Lines, not repeats, are what count: give the number of lines below that hold "textwidth", and nothing more.

Segment Open

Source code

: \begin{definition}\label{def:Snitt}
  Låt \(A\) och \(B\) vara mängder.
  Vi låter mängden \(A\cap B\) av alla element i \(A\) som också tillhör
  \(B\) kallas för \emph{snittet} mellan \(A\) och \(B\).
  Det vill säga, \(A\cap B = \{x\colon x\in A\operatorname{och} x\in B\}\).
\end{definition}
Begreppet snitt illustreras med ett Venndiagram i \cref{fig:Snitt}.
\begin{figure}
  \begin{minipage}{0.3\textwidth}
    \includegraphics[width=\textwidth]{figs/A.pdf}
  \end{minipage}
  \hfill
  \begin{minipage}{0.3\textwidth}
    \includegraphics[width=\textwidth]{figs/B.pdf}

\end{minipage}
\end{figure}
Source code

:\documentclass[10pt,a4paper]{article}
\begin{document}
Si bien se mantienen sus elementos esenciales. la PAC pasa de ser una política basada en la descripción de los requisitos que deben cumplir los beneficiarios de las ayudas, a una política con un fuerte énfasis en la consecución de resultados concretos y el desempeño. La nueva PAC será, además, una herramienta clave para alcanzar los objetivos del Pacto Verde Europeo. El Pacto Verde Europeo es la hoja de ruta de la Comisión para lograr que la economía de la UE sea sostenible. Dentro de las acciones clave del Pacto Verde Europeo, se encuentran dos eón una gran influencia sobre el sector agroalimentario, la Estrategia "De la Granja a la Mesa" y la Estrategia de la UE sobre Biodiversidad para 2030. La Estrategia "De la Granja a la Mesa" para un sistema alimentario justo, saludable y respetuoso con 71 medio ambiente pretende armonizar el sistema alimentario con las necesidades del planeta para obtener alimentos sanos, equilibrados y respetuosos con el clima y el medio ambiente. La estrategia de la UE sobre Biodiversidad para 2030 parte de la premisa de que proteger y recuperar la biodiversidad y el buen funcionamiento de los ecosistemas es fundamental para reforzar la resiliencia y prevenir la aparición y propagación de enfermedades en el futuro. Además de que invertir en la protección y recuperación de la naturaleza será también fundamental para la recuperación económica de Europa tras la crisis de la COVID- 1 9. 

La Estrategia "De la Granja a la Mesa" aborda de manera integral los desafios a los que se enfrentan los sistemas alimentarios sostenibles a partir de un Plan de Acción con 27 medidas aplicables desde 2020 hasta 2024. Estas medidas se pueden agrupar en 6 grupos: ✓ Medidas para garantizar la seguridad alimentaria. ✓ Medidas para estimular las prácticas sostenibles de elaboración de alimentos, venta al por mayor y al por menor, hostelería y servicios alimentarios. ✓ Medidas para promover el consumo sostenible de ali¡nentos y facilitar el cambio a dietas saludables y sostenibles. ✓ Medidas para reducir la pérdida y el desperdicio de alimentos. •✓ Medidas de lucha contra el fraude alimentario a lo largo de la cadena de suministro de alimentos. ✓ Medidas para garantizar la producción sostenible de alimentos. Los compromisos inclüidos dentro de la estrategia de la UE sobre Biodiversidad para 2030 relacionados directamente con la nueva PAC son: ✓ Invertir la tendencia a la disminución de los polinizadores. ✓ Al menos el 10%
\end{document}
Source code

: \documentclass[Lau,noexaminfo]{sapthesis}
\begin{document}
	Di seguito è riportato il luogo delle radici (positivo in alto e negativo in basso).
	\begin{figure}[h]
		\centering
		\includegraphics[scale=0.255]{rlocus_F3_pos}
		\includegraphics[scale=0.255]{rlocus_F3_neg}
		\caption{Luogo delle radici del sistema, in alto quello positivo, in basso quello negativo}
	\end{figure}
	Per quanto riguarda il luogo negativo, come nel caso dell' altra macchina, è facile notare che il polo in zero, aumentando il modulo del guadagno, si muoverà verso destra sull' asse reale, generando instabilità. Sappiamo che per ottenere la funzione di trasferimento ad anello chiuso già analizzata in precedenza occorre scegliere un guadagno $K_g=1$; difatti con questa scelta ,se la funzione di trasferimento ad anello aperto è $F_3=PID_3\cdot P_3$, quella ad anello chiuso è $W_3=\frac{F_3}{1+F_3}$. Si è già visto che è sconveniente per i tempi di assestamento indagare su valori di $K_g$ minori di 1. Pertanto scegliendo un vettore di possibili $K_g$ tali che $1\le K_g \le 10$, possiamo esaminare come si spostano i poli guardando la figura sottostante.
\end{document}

Segment Closed

_Task output_
4